Some new work roles and protest outlets, including feminism, developed by 1914. Important changes occurred in the home as well. New ideas and standards elevated women’s position and set up more demanding tasks. Relationships between women were also affected by the growing use of domestic servants (the most common urban job for working-class women) and new attitudes of middle and lower-class women, The first document that fol1ows sketches the idealization of middle-class women; it comes from an American moral tract of 1837, written anonymously, probably by a man. The second document, written by a woman in an English women’s magazine shows new household standards of another sort, with a critical tone also common in middle-class literature. Finally, a British housewife discusses her servant problems, reflecting yet another facet of women's lives. How could women decide what their domestic roles were and whether they brought satisfaction?
Women as Civilizers (1837)
As a sister, she soothes the troubled heart, chastens and tempers the wild daring of the hurt mind restless with disappointed pride or fired with ambition.
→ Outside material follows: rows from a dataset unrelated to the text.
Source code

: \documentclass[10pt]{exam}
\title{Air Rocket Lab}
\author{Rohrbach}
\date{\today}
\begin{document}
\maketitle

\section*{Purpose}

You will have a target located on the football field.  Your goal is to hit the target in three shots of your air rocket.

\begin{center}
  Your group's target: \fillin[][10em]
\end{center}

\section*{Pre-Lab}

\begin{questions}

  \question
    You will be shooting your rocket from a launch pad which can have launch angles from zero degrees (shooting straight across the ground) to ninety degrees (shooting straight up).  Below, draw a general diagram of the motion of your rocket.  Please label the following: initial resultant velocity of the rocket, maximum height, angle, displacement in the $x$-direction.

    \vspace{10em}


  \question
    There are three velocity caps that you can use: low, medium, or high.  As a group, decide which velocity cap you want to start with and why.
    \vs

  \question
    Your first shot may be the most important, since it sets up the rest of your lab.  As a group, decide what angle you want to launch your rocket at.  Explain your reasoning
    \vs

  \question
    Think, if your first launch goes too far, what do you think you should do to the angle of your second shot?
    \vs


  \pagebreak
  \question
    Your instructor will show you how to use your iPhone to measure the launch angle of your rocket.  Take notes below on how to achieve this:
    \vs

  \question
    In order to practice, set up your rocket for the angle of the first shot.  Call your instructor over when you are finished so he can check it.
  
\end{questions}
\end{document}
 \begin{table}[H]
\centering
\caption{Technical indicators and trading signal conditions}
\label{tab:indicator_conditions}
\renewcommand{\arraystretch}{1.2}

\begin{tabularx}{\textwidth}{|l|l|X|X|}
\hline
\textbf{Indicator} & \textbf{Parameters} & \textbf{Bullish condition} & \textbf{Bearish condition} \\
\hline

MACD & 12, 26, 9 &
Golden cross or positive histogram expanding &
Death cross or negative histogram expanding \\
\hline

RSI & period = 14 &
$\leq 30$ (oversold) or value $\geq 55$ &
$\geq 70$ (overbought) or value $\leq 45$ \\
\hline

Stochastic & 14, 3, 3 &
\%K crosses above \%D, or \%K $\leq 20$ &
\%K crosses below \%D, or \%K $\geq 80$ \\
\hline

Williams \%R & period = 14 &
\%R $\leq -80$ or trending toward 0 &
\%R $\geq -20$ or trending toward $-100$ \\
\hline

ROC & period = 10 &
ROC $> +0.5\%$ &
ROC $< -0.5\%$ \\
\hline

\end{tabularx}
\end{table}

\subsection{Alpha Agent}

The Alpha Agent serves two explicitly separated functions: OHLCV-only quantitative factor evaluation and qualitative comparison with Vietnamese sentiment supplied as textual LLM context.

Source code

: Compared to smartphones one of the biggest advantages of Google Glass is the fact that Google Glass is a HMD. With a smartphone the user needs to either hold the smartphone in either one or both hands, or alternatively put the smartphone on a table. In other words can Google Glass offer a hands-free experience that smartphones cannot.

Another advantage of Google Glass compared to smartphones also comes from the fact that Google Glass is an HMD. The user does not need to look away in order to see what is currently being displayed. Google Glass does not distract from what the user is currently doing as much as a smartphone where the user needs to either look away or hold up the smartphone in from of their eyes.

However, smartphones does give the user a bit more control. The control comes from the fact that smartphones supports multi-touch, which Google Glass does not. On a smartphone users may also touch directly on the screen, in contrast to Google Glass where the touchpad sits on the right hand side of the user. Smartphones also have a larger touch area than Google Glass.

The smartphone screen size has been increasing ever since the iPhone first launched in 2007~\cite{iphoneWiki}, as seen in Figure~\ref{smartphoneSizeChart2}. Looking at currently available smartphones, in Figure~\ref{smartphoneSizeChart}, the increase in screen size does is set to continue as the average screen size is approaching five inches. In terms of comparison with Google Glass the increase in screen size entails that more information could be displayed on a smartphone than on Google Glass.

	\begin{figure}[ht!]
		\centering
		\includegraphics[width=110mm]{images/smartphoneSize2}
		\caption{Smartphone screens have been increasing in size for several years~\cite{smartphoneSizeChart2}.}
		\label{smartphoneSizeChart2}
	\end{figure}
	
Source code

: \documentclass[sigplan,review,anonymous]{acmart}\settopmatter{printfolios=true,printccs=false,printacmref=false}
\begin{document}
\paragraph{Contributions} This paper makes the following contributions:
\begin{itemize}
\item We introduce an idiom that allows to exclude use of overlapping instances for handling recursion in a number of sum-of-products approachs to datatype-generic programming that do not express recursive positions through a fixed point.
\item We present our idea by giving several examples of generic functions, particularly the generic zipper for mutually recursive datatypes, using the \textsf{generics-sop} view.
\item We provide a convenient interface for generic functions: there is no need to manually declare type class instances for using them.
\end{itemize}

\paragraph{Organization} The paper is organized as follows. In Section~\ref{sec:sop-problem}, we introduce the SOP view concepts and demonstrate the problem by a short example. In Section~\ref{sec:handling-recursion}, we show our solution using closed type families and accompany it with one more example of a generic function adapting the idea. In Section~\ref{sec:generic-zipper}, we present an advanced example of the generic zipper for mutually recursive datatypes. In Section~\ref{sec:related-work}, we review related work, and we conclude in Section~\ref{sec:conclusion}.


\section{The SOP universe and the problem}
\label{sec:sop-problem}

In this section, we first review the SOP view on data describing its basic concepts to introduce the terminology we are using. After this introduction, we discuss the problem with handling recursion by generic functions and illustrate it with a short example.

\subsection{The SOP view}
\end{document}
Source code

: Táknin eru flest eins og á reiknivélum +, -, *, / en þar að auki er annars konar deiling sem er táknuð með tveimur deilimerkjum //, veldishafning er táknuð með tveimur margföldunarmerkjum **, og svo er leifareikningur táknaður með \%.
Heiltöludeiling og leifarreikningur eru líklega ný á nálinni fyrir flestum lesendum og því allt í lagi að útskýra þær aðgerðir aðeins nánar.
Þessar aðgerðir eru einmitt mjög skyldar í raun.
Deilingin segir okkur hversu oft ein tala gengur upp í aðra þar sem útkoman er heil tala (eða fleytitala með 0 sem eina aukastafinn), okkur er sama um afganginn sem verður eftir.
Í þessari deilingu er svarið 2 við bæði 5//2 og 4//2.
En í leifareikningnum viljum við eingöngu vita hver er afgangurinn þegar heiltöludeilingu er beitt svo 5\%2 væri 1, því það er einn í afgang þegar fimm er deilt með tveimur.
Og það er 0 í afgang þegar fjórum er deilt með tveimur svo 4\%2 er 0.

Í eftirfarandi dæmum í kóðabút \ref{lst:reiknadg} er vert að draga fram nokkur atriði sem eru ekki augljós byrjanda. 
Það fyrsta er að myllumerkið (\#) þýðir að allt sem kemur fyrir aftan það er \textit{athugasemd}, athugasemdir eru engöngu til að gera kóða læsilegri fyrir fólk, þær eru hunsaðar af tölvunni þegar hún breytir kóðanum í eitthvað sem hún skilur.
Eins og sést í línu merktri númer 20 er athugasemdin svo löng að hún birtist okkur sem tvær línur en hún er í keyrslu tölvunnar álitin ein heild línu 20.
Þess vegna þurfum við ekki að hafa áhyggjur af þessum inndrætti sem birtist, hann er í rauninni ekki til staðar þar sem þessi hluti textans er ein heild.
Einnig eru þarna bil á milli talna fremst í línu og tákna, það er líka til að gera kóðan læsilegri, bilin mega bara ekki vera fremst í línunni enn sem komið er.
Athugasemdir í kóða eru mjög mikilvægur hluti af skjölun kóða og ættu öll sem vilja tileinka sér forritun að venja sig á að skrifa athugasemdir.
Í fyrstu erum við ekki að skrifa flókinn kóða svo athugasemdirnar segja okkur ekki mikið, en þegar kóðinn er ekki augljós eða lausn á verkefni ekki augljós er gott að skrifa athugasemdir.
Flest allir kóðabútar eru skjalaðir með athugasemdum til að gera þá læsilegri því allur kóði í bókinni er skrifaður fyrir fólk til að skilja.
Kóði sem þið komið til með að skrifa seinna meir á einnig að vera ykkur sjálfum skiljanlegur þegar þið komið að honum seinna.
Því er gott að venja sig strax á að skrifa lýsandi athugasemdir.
As a mistress, she " inspires the nobler sentiment of purer love, and the sober purpose of conquering himself for virtue’s sake. As a wife, she consoles him in grief, animates him with hope in despair, restrains him in prosperity, cheers him in poverty and trouble, swells the pulsations of his throbbing breast that beats for honorable distinction, and rewards his toils with the undivided homage of a grateful heart. In the important and endearing character of mother, she watches and directs the various impulses of unfledged genius, instills into the tender and susceptible mind the quickening seeds of virtue, fits us to brave dangers in time of peril, and consecrates to truth and virtue the best affections of our nature.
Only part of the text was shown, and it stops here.